Why This Matters To Owners
Noncompetes are one of those things many owners inherit from old templates, old lawyers, or old assumptions.
The logic is easy to understand:
- training costs money
- good workers are hard to replace
- if someone leaves, you do not want them handing your playbook to a competitor
But there is a difference between protecting legitimate business interests and trying to handcuff everyone who works for you.
The FTC's action says the agency is still willing to go after broad restraints that look more like control than protection.
The Real Lesson
If a business has to rely on noncompetes to keep people, it is often trying to solve a retention problem with paperwork.
That usually means one of three things:
- pay is not competitive
- the role is not attractive
- the company has not built enough loyalty to keep people voluntarily
Paper can delay turnover. It cannot create commitment.
What This Means In Practice
For small businesses, the practical takeaway is not "panic and delete every agreement tonight."
It is this:
- Review whether your noncompetes are actually necessary.
- Separate confidentiality, non-solicit, and trade secret protection from broad job restrictions.
- Make sure your agreements are tailored to real risks, not copied from a template.
- Check whether you are using contract language because it is smart or because it feels like armor.
If you run a service business, a pest-control shop, a home services company, or any firm where employees can take customers with them, that distinction matters.

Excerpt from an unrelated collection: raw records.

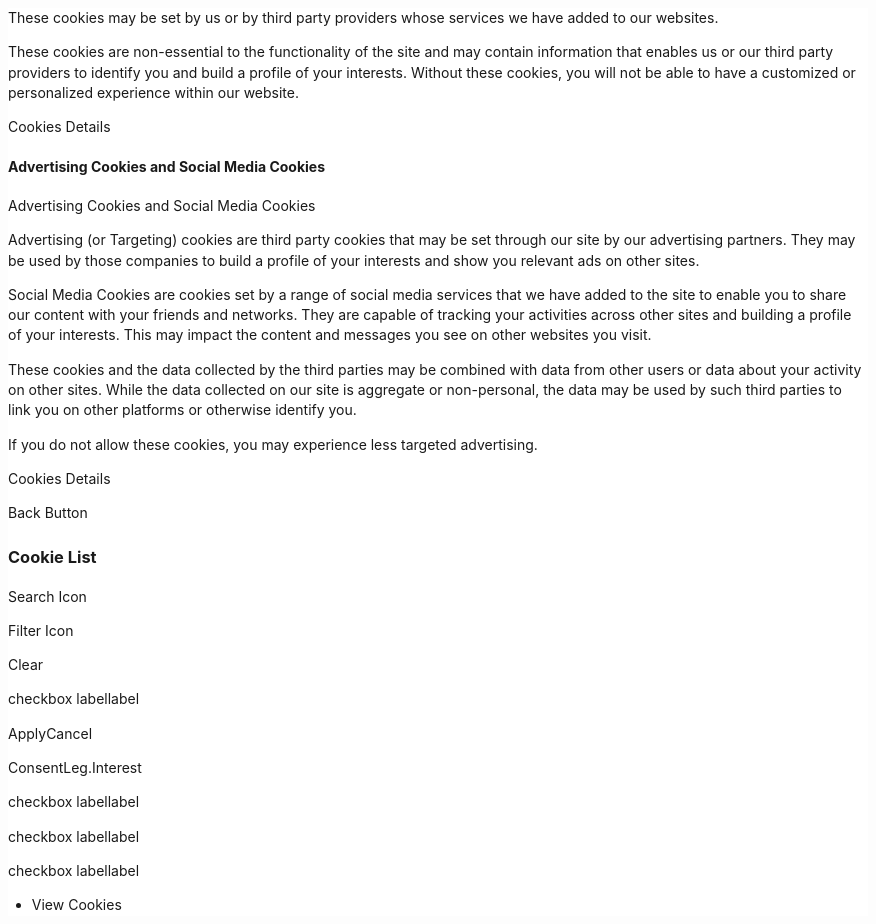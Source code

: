 These cookies may be set by us or by third party providers whose services we have added to our websites.

These cookies are non-essential to the functionality of the site and may contain information that enables us or our third party providers to identify you and build a profile of your interests. Without these cookies, you will not be able to have a customized or personalized experience within our website.

Cookies Details‎

#### Advertising Cookies and Social Media Cookies

Advertising Cookies and Social Media Cookies

Advertising (or Targeting) cookies are third party cookies that may be set through our site by our advertising partners. They may be used by those companies to build a profile of your interests and show you relevant ads on other sites.

Social Media Cookies are cookies set by a range of social media services that we have added to the site to enable you to share our content with your friends and networks. They are capable of tracking your activities across other sites and building a profile of your interests. This may impact the content and messages you see on other websites you visit.

These cookies and the data collected by the third parties may be combined with data from other users or data about your activity on other sites. While the data collected on our site is aggregate or non-personal, the data may be used by such third parties to link you on other platforms or otherwise identify you.

If you do not allow these cookies, you may experience less targeted advertising.

Cookies Details‎

Back Button

### Cookie List

Search Icon

Filter Icon

Clear

checkbox labellabel

ApplyCancel

ConsentLeg.Interest

checkbox labellabel

checkbox labellabel

checkbox labellabel

- View Cookies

You want protection around real competitive harm. You do not want to discover later that your retention strategy was built on a clause that is unenforceable, unpopular, or both.
So What?
The FTC is not saying employers should just wave goodbye to every employee and hope for the best.

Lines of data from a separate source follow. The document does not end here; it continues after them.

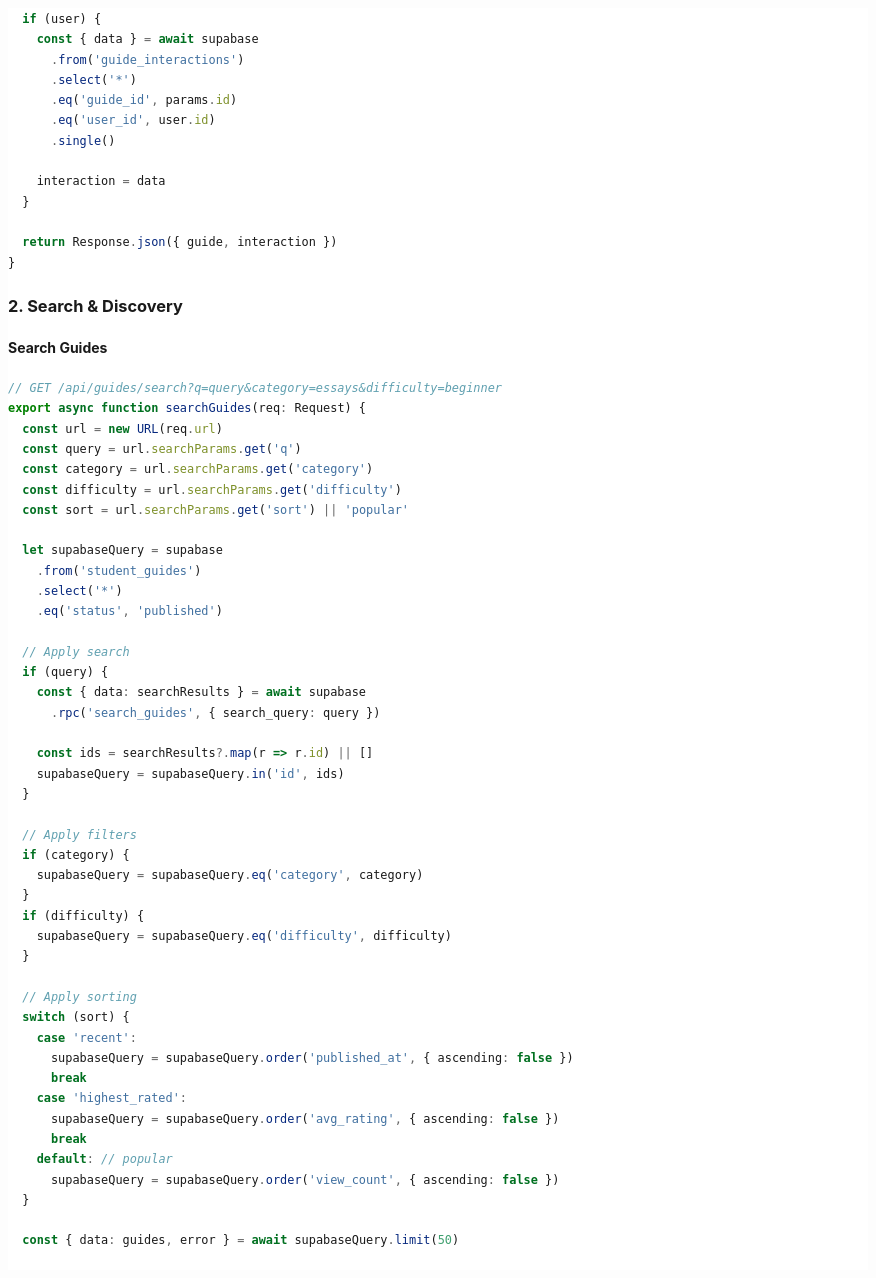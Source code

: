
 ```typescript
  if (user) {
    const { data } = await supabase
      .from('guide_interactions')
      .select('*')
      .eq('guide_id', params.id)
      .eq('user_id', user.id)
      .single()
    
    interaction = data
  }
  
  return Response.json({ guide, interaction })
}
```

### 2. Search & Discovery

#### Search Guides
```typescript
// GET /api/guides/search?q=query&category=essays&difficulty=beginner
export async function searchGuides(req: Request) {
  const url = new URL(req.url)
  const query = url.searchParams.get('q')
  const category = url.searchParams.get('category')
  const difficulty = url.searchParams.get('difficulty')
  const sort = url.searchParams.get('sort') || 'popular'
  
  let supabaseQuery = supabase
    .from('student_guides')
    .select('*')
    .eq('status', 'published')
  
  // Apply search
  if (query) {
    const { data: searchResults } = await supabase
      .rpc('search_guides', { search_query: query })
    
    const ids = searchResults?.map(r => r.id) || []
    supabaseQuery = supabaseQuery.in('id', ids)
  }
  
  // Apply filters
  if (category) {
    supabaseQuery = supabaseQuery.eq('category', category)
  }
  if (difficulty) {
    supabaseQuery = supabaseQuery.eq('difficulty', difficulty)
  }
  
  // Apply sorting
  switch (sort) {
    case 'recent':
      supabaseQuery = supabaseQuery.order('published_at', { ascending: false })
      break
    case 'highest_rated':
      supabaseQuery = supabaseQuery.order('avg_rating', { ascending: false })
      break
    default: // popular
      supabaseQuery = supabaseQuery.order('view_count', { ascending: false })
  }
  
  const { data: guides, error } = await supabaseQuery.limit(50)
  
```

It is saying that if you want people to stay, give them a reason to stay.
That means:
- fair pay
- clear schedules
- decent managers
- a path to more responsibility
- a workplace people do not want to leave
That is less convenient than a restrictive clause, but it is also a lot more durable.
The analogy is simple. A noncompete is a gate. Good retention is a neighborhood people actually want to live in.
One keeps people in place for a while. The other makes them choose to stay.
What To Do Today
If your business uses noncompetes, this is a good week to do a quick audit:
- Ask whether the restriction is narrowly tailored.
- Confirm the document is consistent with current law and current enforcement trends.
- Separate confidentiality language from post-employment restrictions.
- Think about whether you would rather defend a clause or improve the job.
The FTC order is not small-business-specific, but the lesson is. If your business model depends on keeping workers boxed in, you probably have a bigger management problem than you think.